▶ **Problem to solve**: Could you retype the entries below exactly, omitting every picture?
*** Recorded data ***
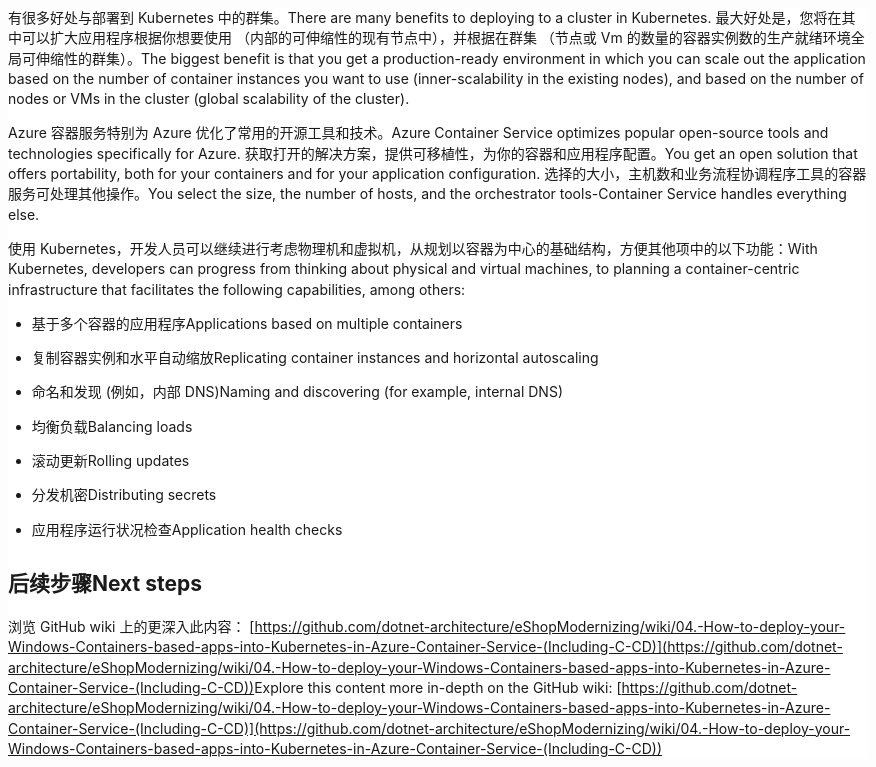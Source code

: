 <span data-ttu-id="80b7b-259">有很多好处与部署到 Kubernetes 中的群集。</span><span class="sxs-lookup"><span data-stu-id="80b7b-259">There are many benefits to deploying to a cluster in Kubernetes.</span></span> <span data-ttu-id="80b7b-260">最大好处是，您将在其中可以扩大应用程序根据你想要使用 （内部的可伸缩性的现有节点中），并根据在群集 （节点或 Vm 的数量的容器实例数的生产就绪环境全局可伸缩性的群集）。</span><span class="sxs-lookup"><span data-stu-id="80b7b-260">The biggest benefit is that you get a production-ready environment in which you can scale out the application based on the number of container instances you want to use (inner-scalability in the existing nodes), and based on the number of nodes or VMs in the cluster (global scalability of the cluster).</span></span>

<span data-ttu-id="80b7b-261">Azure 容器服务特别为 Azure 优化了常用的开源工具和技术。</span><span class="sxs-lookup"><span data-stu-id="80b7b-261">Azure Container Service optimizes popular open-source tools and technologies specifically for Azure.</span></span> <span data-ttu-id="80b7b-262">获取打开的解决方案，提供可移植性，为你的容器和应用程序配置。</span><span class="sxs-lookup"><span data-stu-id="80b7b-262">You get an open solution that offers portability, both for your containers and for your application configuration.</span></span> <span data-ttu-id="80b7b-263">选择的大小，主机数和业务流程协调程序工具的容器服务可处理其他操作。</span><span class="sxs-lookup"><span data-stu-id="80b7b-263">You select the size, the number of hosts, and the orchestrator tools-Container Service handles everything else.</span></span>

<span data-ttu-id="80b7b-264">使用 Kubernetes，开发人员可以继续进行考虑物理机和虚拟机，从规划以容器为中心的基础结构，方便其他项中的以下功能：</span><span class="sxs-lookup"><span data-stu-id="80b7b-264">With Kubernetes, developers can progress from thinking about physical and virtual machines, to planning a container-centric infrastructure that facilitates the following capabilities, among others:</span></span>

- <span data-ttu-id="80b7b-265">基于多个容器的应用程序</span><span class="sxs-lookup"><span data-stu-id="80b7b-265">Applications based on multiple containers</span></span>

- <span data-ttu-id="80b7b-266">复制容器实例和水平自动缩放</span><span class="sxs-lookup"><span data-stu-id="80b7b-266">Replicating container instances and horizontal autoscaling</span></span>

- <span data-ttu-id="80b7b-267">命名和发现 (例如，内部 DNS)</span><span class="sxs-lookup"><span data-stu-id="80b7b-267">Naming and discovering (for example, internal DNS)</span></span>

- <span data-ttu-id="80b7b-268">均衡负载</span><span class="sxs-lookup"><span data-stu-id="80b7b-268">Balancing loads</span></span>

- <span data-ttu-id="80b7b-269">滚动更新</span><span class="sxs-lookup"><span data-stu-id="80b7b-269">Rolling updates</span></span>

- <span data-ttu-id="80b7b-270">分发机密</span><span class="sxs-lookup"><span data-stu-id="80b7b-270">Distributing secrets</span></span>

- <span data-ttu-id="80b7b-271">应用程序运行状况检查</span><span class="sxs-lookup"><span data-stu-id="80b7b-271">Application health checks</span></span>

## <a name="next-steps"></a><span data-ttu-id="80b7b-272">后续步骤</span><span class="sxs-lookup"><span data-stu-id="80b7b-272">Next steps</span></span>

<span data-ttu-id="80b7b-273">浏览 GitHub wiki 上的更深入此内容： [https://github.com/dotnet-architecture/eShopModernizing/wiki/04.-How-to-deploy-your-Windows-Containers-based-apps-into-Kubernetes-in-Azure-Container-Service-(Including-C-CD)](https://github.com/dotnet-architecture/eShopModernizing/wiki/04.-How-to-deploy-your-Windows-Containers-based-apps-into-Kubernetes-in-Azure-Container-Service-(Including-C-CD))</span><span class="sxs-lookup"><span data-stu-id="80b7b-273">Explore this content more in-depth on the GitHub wiki: [https://github.com/dotnet-architecture/eShopModernizing/wiki/04.-How-to-deploy-your-Windows-Containers-based-apps-into-Kubernetes-in-Azure-Container-Service-(Including-C-CD)](https://github.com/dotnet-architecture/eShopModernizing/wiki/04.-How-to-deploy-your-Windows-Containers-based-apps-into-Kubernetes-in-Azure-Container-Service-(Including-C-CD))</span></span>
*** End of Recorded data ***
▶ **Answer to the exercise**:
Source code

: <span data-ttu-id="80b7b-259">有很多好处与部署到 Kubernetes 中的群集。</span><span class="sxs-lookup"><span data-stu-id="80b7b-259">There are many benefits to deploying to a cluster in Kubernetes.</span></span> <span data-ttu-id="80b7b-260">最大好处是，您将在其中可以扩大应用程序根据你想要使用 （内部的可伸缩性的现有节点中），并根据在群集 （节点或 Vm 的数量的容器实例数的生产就绪环境全局可伸缩性的群集）。</span><span class="sxs-lookup"><span data-stu-id="80b7b-260">The biggest benefit is that you get a production-ready environment in which you can scale out the application based on the number of container instances you want to use (inner-scalability in the existing nodes), and based on the number of nodes or VMs in the cluster (global scalability of the cluster).</span></span>

<span data-ttu-id="80b7b-261">Azure 容器服务特别为 Azure 优化了常用的开源工具和技术。</span><span class="sxs-lookup"><span data-stu-id="80b7b-261">Azure Container Service optimizes popular open-source tools and technologies specifically for Azure.</span></span> <span data-ttu-id="80b7b-262">获取打开的解决方案，提供可移植性，为你的容器和应用程序配置。</span><span class="sxs-lookup"><span data-stu-id="80b7b-262">You get an open solution that offers portability, both for your containers and for your application configuration.</span></span> <span data-ttu-id="80b7b-263">选择的大小，主机数和业务流程协调程序工具的容器服务可处理其他操作。</span><span class="sxs-lookup"><span data-stu-id="80b7b-263">You select the size, the number of hosts, and the orchestrator tools-Container Service handles everything else.</span></span>

<span data-ttu-id="80b7b-264">使用 Kubernetes，开发人员可以继续进行考虑物理机和虚拟机，从规划以容器为中心的基础结构，方便其他项中的以下功能：</span><span class="sxs-lookup"><span data-stu-id="80b7b-264">With Kubernetes, developers can progress from thinking about physical and virtual machines, to planning a container-centric infrastructure that facilitates the following capabilities, among others:</span></span>

- <span data-ttu-id="80b7b-265">基于多个容器的应用程序</span><span class="sxs-lookup"><span data-stu-id="80b7b-265">Applications based on multiple containers</span></span>

- <span data-ttu-id="80b7b-266">复制容器实例和水平自动缩放</span><span class="sxs-lookup"><span data-stu-id="80b7b-266">Replicating container instances and horizontal autoscaling</span></span>

- <span data-ttu-id="80b7b-267">命名和发现 (例如，内部 DNS)</span><span class="sxs-lookup"><span data-stu-id="80b7b-267">Naming and discovering (for example, internal DNS)</span></span>

- <span data-ttu-id="80b7b-268">均衡负载</span><span class="sxs-lookup"><span data-stu-id="80b7b-268">Balancing loads</span></span>

- <span data-ttu-id="80b7b-269">滚动更新</span><span class="sxs-lookup"><span data-stu-id="80b7b-269">Rolling updates</span></span>

- <span data-ttu-id="80b7b-270">分发机密</span><span class="sxs-lookup"><span data-stu-id="80b7b-270">Distributing secrets</span></span>

- <span data-ttu-id="80b7b-271">应用程序运行状况检查</span><span class="sxs-lookup"><span data-stu-id="80b7b-271">Application health checks</span></span>

## <a name="next-steps"></a><span data-ttu-id="80b7b-272">后续步骤</span><span class="sxs-lookup"><span data-stu-id="80b7b-272">Next steps</span></span>

<span data-ttu-id="80b7b-273">浏览 GitHub wiki 上的更深入此内容： [https://github.com/dotnet-architecture/eShopModernizing/wiki/04.-How-to-deploy-your-Windows-Containers-based-apps-into-Kubernetes-in-Azure-Container-Service-(Including-C-CD)](https://github.com/dotnet-architecture/eShopModernizing/wiki/04.-How-to-deploy-your-Windows-Containers-based-apps-into-Kubernetes-in-Azure-Container-Service-(Including-C-CD))</span><span class="sxs-lookup"><span data-stu-id="80b7b-273">Explore this content more in-depth on the GitHub wiki: [https://github.com/dotnet-architecture/eShopModernizing/wiki/04.-How-to-deploy-your-Windows-Containers-based-apps-into-Kubernetes-in-Azure-Container-Service-(Including-C-CD)](https://github.com/dotnet-architecture/eShopModernizing/wiki/04.-How-to-deploy-your-Windows-Containers-based-apps-into-Kubernetes-in-Azure-Container-Service-(Including-C-CD))</span></span>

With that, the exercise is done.